In 1869, Friedrich Nobbe, a German agronomist, decided to create the first seed testing station in Tharandt (Saxony), in order to provide scientific answers to the questions raised by seeds. His initiative was rapidly emulated, and new seed testing stations appeared in other countries. Thus, in 1896 there were some 119 seed testing stations—also called seed testing laboratories—in 19 countries including Germany, Austria-Hungary, Denmark, the United States, Sweden, Switzerland, and the United Kingdom. This movement went hand in hand with early regulatory debates around seed issues by the states, which sought to control and regulate national seed markets, while supporting and developing national agriculture. At the end of the 19th and the beginning of the 20th century, the seed testing stations became the linchpins—or sword arms—of this state approach at scientific level.
I aim to historicize the agronomic specialty of seed testing from the nineteenth century to the present day, especially through the figure of scientists who test seeds. I am particularly interested in the links between these scientists and their object of study, i.e. the seeds, and the way this relationship influences their scientific work, whether theoretical or practical.

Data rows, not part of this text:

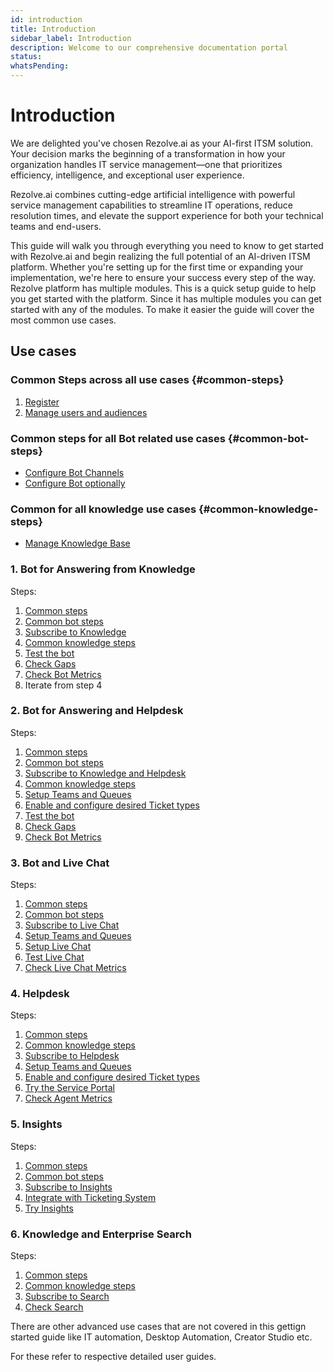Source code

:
 ```yaml
---
id: introduction
title: Introduction
sidebar_label: Introduction
description: Welcome to our comprehensive documentation portal
status: 
whatsPending: 
---
```


# Introduction

We are delighted you've chosen Rezolve.ai as your AI-first ITSM solution. Your decision marks the beginning of a transformation in how your organization handles IT service management—one that prioritizes efficiency, intelligence, and exceptional user experience.
 
Rezolve.ai combines cutting-edge artificial intelligence with powerful service management capabilities to streamline IT operations, reduce resolution times, and elevate the support experience for both your technical teams and end-users.
 
This guide will walk you through everything you need to know to get started with Rezolve.ai and begin realizing the full potential of an AI-driven ITSM platform. Whether you're setting up for the first time or expanding your implementation, we're here to ensure your success every step of the way. Rezolve platform has multiple modules. This is a quick setup guide to help you get started with the platform. Since it has multiple modules you can get started with any of the modules. To make it easier the guide will cover the most common use cases.


## Use cases

### Common Steps across all use cases {#common-steps}
 1. [Register](./registration-guide)
 2. [Manage users and audiences](./manage-users-audience)

### Common steps for all Bot related use cases {#common-bot-steps}

* [Configure Bot Channels](./configure-bot-channels)
* [Configure Bot optionally](./configure-bot)

### Common for all knowledge use cases {#common-knowledge-steps}

* [Manage Knowledge Base](./knowledge-ingest)

### 1. Bot for Answering from Knowledge

Steps:
 1. [Common steps](#common-steps)
 2. [Common bot steps](#common-bot-steps)
 3. [Subscribe to Knowledge](./subscriptions)
 4. [Common knowledge steps](#common-knowledge-steps)
 5. [Test the bot](./use-the-bot)
 6. [Check Gaps](./check-gaps)
 7. [Check Bot Metrics](./bot-efficiency)
 8. Iterate from step 4

### 2. Bot for Answering and Helpdesk

Steps:
 1. [Common steps](#common-steps)
 2. [Common bot steps](#common-bot-steps)
 3. [Subscribe to Knowledge and Helpdesk](./subscriptions)
 4. [Common knowledge steps](#common-knowledge-steps)
 5. [Setup Teams and Queues](./setup-teams-queues)
 6. [Enable and configure desired Ticket types](./configure-catalog)
 7. [Test the bot](./use-the-bot)
 8. [Check Gaps](./check-gaps)
 9. [Check Bot Metrics](./bot-efficiency)
 

### 3. Bot and Live Chat

Steps: 
 1. [Common steps](#common-steps)
 2. [Common bot steps](#common-bot-steps)
 3. [Subscribe to Live Chat](./subscriptions#live-chat-subscription)
 3. [Setup Teams and Queues](./setup-teams-queues)
 4. [Setup Live Chat](./configure-live-chat)
 5. [Test Live Chat](./check-live-chat)
 6. [Check Live Chat Metrics](./live-chat-efficiency)

### 4. Helpdesk
Steps:
 1. [Common steps](#common-steps)
 2. [Common knowledge steps](#common-knowledge-steps)
 3. [Subscribe to Helpdesk](./subscriptions#helpdesk-subscription)
 4. [Setup Teams and Queues](./setup-teams-queues)
 5. [Enable and configure desired Ticket types](./configure-catalog)
 6. [Try the Service Portal](./try-helpdesk)
 7. [Check Agent Metrics](./agent-efficiency)
 
### 5. Insights
Steps:
 1. [Common steps](#common-steps)
 2. [Common bot steps](#common-bot-steps)
 3. [Subscribe to Insights](./subscriptions#insights-subscription)
 4. [Integrate with Ticketing System](./integrations#integrate-ticketing-system)
 5. [Try Insights](./try-insights)
### 6. Knowledge and Enterprise Search
Steps:
 1. [Common steps](#common-steps)
 2. [Common knowledge steps](#common-knowledge-steps)
 3. [Subscribe to Search](./subscriptions#search-subscription)
 3. [Check Search](./check-search)


There are other advanced use cases that are not covered in this gettign started guide like IT automation, Desktop Automation, Creator Studio etc. 

For these refer to respective detailed user guides.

My thesis’ sources of seed testing practice and knowledge provide a useful insight into the relationship of these researchers to their object of study. My main corpus of study consists of scientific articles written by researchers publishing in the journal of the International Seed Testing Association in the 1920s. In order to understand how these researchers practiced and thought about seed testing as a normative scientific system whose objective is to organise and rationalize seeds, I first wanted to study their epistemological and philosophical framework, and in particular their relationship with their environment. Scientists do act on the environment. But how can we understand how environmental factors and representations affect scientific research? Thanks to the database I created and on which I have worked for two years, I will be able to count the number of occurrences of particular terms, and to highlight concepts linking seeds, researchers and environment that appear in the titles of these articles.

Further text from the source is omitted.